I have a set of @set = qw(a a b b b c c c c);

In a loop...

@list = shuffle(@set);

and I want to know how many diferent circular lists could be generated.

Thanks, best regards



PS: The way I handle this is doing

$s = join '',@list;
$string = $s . $s;

and after that comparing $s with all the previous stored substr
$string,$i,9 for $i (0..9)

BUT this way is very inefficient for a large @set or long loop.

 

[C.DeRykus]

I want to learn an effient way of handle circular lists.

EXAMPLE:

I have a set of @set = qw(a a b b b c c c c);

In a loop...

@list = shuffle(@set);

and I want to know how many diferent circular lists could be generated.

Thanks, best regards

PS: The way I handle this is doing

$s = join '',@list;
$string = $s . $s;

and after that comparing $s with all the previous stored substr
$string,$i,9 for $i (0..9)

BUT this way is very inefficient for a large @set or long loop.

See: perldoc -q permute

 

[gamo]

See: perldoc -q permute

OK, supposing I have all the permutations,
supposing I remove the redundant ones with a hash,
how I detect the circular - identical ones?

Thanks

 

[RedGrittyBrick]

I want to learn an effient way of handle circular lists.

What do you mean by a circular list? AFAIK Perl only knows about plain
lists.

I'd first worry about correctness. I'd only worry about efficiency if
the result is measured to be unacceptably slow.

EXAMPLE:

I have a set of @set = qw(a a b b b c c c c);

That isn't what I'd call a set.

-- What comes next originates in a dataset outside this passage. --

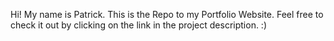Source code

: Hi! My name is Patrick. This is the Repo to my Portfolio Website. Feel free to check it out by clicking on the link in the project description. :)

To me a set can not contain multiple
identical elements. A set might be (a,b,c).

In a loop...

You can construct a for loop for the range from zero to the length of
@set minus one. Given a set a,b,c - the for loop could be used to yield
a b c
b c a
c a b
This might be the sort of thing you are looking for. I exclude b,c,a
because of the way I have interpreted your mention of "circular list".

@list = shuffle(@set);

and I want to know how many diferent circular lists could be generated.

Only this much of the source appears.